To do:
Copy each line of the listing that includes "secret".

(Beginning of Data to examine)

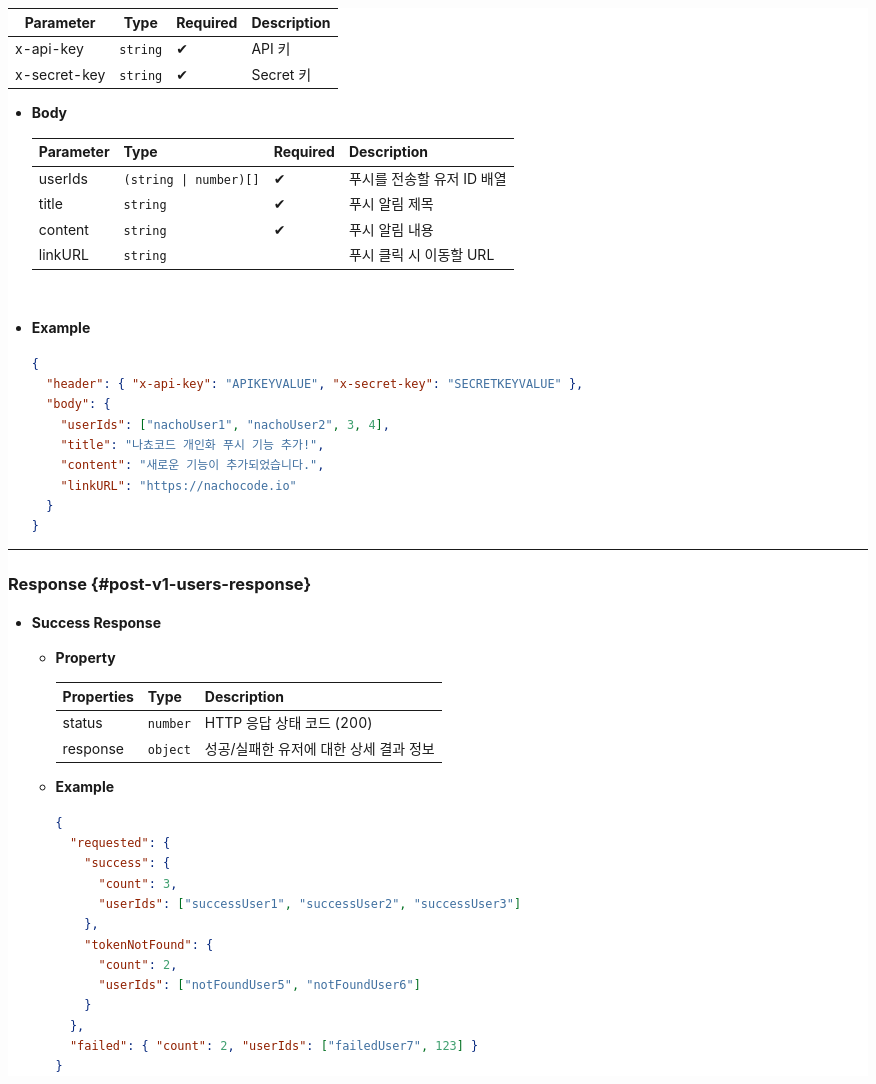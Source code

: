   | **Parameter** | **Type** | **Required** | **Description** |
  | ------------- | -------- | ------------ | --------------- |
  | x-api-key     | `string` | ✔           | API 키          |
  | x-secret-key  | `string` | ✔           | Secret 키       |

- **Body**

  | **Parameter** | **Type**               | **Required** | **Description**            |
  | ------------- | ---------------------- | ------------ | -------------------------- |
  | userIds       | `(string \| number)[]` | ✔           | 푸시를 전송할 유저 ID 배열 |
  | title         | `string`               | ✔           | 푸시 알림 제목             |
  | content       | `string`               | ✔           | 푸시 알림 내용             |
  | linkURL       | `string`               |              | 푸시 클릭 시 이동할 URL    |

<br/>

- **Example**

  ```json
  {
    "header": { "x-api-key": "APIKEYVALUE", "x-secret-key": "SECRETKEYVALUE" },
    "body": {
      "userIds": ["nachoUser1", "nachoUser2", 3, 4],
      "title": "나쵸코드 개인화 푸시 기능 추가!",
      "content": "새로운 기능이 추가되었습니다.",
      "linkURL": "https://nachocode.io"
    }
  }
  ```

<hr style={{border: "1px dashed #8E8C8C", opacity: "0.2"}}/>

### Response {#post-v1-users-response}

- **Success Response**

  - **Property**

    | **Properties** | **Type** | **Description**                        |
    | -------------- | -------- | -------------------------------------- |
    | status         | `number` | HTTP 응답 상태 코드 (200)              |
    | response       | `object` | 성공/실패한 유저에 대한 상세 결과 정보 |

  - **Example**

    ```json
    {
      "requested": {
        "success": {
          "count": 3,
          "userIds": ["successUser1", "successUser2", "successUser3"]
        },
        "tokenNotFound": {
          "count": 2,
          "userIds": ["notFoundUser5", "notFoundUser6"]
        }
      },
      "failed": { "count": 2, "userIds": ["failedUser7", 123] }
    }
    ```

(End of Data to examine)

Answer to this exercise:
  | x-secret-key  | `string` | ✔           | Secret 키       |
    "header": { "x-api-key": "APIKEYVALUE", "x-secret-key": "SECRETKEYVALUE" },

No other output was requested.